__What the exercise asks__:
Set out exactly every line of the entries below, starting at the line that holds "Pada pengujian ini, eksperimen" and stopping after the line that holds "Penelitian ini akan".

__Material to process__:
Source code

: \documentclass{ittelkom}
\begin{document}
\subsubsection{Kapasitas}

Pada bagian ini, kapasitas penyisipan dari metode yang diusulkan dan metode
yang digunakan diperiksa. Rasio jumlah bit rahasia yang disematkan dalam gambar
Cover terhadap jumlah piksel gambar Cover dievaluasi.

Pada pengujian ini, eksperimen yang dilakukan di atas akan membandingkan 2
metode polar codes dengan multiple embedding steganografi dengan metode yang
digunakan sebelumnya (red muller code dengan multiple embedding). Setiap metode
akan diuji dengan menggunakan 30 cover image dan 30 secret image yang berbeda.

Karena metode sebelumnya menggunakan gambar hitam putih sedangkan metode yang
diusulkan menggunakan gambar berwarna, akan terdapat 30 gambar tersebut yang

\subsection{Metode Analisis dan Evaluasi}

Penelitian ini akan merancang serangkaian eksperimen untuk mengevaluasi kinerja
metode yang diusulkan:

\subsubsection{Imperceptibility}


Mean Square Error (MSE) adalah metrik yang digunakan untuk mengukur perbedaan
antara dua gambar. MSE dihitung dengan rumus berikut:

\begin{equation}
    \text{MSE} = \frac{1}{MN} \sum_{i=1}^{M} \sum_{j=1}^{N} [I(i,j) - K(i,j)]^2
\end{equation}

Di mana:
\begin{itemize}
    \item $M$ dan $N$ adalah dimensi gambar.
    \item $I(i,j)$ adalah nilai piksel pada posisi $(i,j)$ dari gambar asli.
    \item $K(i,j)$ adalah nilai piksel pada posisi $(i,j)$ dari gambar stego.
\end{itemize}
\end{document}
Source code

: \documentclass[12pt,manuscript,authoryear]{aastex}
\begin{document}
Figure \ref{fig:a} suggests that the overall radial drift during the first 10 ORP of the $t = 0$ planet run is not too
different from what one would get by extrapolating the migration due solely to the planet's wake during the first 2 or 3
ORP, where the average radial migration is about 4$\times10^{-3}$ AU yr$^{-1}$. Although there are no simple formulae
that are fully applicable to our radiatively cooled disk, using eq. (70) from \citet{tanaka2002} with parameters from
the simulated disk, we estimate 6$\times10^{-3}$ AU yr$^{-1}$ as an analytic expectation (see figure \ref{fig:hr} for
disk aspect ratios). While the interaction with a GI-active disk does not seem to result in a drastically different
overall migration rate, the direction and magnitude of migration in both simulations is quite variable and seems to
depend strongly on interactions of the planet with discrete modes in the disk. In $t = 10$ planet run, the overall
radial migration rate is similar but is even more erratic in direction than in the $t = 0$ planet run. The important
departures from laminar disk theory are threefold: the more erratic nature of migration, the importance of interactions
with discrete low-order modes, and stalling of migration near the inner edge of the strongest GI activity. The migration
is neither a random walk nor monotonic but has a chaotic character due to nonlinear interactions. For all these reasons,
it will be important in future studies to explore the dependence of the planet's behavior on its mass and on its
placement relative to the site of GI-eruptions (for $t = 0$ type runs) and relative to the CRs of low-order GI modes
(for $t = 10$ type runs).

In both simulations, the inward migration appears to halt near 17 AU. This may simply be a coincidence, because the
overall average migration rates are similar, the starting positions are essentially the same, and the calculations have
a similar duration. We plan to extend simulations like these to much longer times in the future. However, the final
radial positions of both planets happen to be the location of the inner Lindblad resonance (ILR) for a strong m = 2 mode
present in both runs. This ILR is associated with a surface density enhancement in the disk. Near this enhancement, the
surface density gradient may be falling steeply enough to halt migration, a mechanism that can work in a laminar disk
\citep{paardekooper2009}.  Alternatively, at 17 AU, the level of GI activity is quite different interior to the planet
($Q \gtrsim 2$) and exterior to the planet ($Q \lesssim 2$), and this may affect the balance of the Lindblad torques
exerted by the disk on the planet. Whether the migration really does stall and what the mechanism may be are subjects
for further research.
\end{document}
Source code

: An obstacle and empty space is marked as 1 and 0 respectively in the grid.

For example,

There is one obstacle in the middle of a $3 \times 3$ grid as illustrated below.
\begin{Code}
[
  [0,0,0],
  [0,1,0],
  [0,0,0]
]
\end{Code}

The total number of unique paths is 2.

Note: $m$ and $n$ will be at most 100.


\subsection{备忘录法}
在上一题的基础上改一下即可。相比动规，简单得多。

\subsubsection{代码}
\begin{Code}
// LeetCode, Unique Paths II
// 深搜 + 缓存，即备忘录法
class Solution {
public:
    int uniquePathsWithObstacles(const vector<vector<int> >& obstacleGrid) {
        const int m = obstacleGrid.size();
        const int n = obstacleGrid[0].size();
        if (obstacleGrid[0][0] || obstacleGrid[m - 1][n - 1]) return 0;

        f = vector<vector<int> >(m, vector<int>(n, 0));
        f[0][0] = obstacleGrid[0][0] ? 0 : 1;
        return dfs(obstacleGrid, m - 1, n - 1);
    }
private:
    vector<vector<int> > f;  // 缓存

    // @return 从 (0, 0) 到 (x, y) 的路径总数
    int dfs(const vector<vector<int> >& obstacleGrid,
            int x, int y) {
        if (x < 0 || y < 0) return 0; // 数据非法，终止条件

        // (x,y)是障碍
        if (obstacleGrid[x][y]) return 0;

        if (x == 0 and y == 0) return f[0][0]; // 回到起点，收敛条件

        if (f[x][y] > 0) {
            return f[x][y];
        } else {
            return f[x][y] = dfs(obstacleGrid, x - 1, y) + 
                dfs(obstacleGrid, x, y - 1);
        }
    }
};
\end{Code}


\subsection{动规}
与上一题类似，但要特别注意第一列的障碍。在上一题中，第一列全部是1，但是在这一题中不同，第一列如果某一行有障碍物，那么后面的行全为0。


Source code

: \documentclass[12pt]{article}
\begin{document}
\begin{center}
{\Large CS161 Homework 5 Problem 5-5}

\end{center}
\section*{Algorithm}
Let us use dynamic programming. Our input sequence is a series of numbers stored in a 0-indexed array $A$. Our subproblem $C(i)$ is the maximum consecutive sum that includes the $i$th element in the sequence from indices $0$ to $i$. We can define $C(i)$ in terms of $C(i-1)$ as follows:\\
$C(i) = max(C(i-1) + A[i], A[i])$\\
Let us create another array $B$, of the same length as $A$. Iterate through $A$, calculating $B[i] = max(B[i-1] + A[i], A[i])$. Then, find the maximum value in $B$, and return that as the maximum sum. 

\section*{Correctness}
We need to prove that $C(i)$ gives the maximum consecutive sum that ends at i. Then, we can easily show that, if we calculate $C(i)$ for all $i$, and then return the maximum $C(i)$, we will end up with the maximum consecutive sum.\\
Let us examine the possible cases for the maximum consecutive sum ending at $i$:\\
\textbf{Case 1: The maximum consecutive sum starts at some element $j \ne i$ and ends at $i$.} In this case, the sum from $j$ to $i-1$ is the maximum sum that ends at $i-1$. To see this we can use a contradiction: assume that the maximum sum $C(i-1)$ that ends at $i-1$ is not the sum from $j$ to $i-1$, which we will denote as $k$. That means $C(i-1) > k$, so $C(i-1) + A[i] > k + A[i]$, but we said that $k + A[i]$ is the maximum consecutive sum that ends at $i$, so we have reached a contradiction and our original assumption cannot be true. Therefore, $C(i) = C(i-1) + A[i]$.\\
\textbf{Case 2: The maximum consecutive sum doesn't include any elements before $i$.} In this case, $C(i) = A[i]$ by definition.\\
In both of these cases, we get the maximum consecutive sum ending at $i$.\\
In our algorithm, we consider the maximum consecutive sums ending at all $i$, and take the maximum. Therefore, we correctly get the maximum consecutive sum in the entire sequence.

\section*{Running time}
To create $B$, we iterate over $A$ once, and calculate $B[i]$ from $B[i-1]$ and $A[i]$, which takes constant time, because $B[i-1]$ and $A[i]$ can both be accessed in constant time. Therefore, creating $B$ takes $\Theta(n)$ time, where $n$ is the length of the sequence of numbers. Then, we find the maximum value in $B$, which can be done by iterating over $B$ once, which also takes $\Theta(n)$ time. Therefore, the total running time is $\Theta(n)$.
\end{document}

__Reply__:
Pada pengujian ini, eksperimen yang dilakukan di atas akan membandingkan 2
metode polar codes dengan multiple embedding steganografi dengan metode yang
digunakan sebelumnya (red muller code dengan multiple embedding). Setiap metode
akan diuji dengan menggunakan 30 cover image dan 30 secret image yang berbeda.

Karena metode sebelumnya menggunakan gambar hitam putih sedangkan metode yang
diusulkan menggunakan gambar berwarna, akan terdapat 30 gambar tersebut yang

\subsection{Metode Analisis dan Evaluasi}

Penelitian ini akan merancang serangkaian eksperimen untuk mengevaluasi kinerja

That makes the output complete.